**Work instruction**
An exact copy of every record, with no pictures, please.

**Data for this exercise**
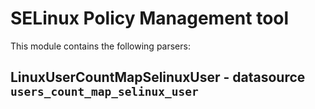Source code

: SELinux Policy Management tool
==============================

This module contains the following parsers:

LinuxUserCountMapSelinuxUser - datasource ``users_count_map_selinux_user``
--------------------------------------------------------------------------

**Final answer**
Source code

: SELinux Policy Management tool
==============================

This module contains the following parsers:

LinuxUserCountMapSelinuxUser - datasource ``users_count_map_selinux_user``
--------------------------------------------------------------------------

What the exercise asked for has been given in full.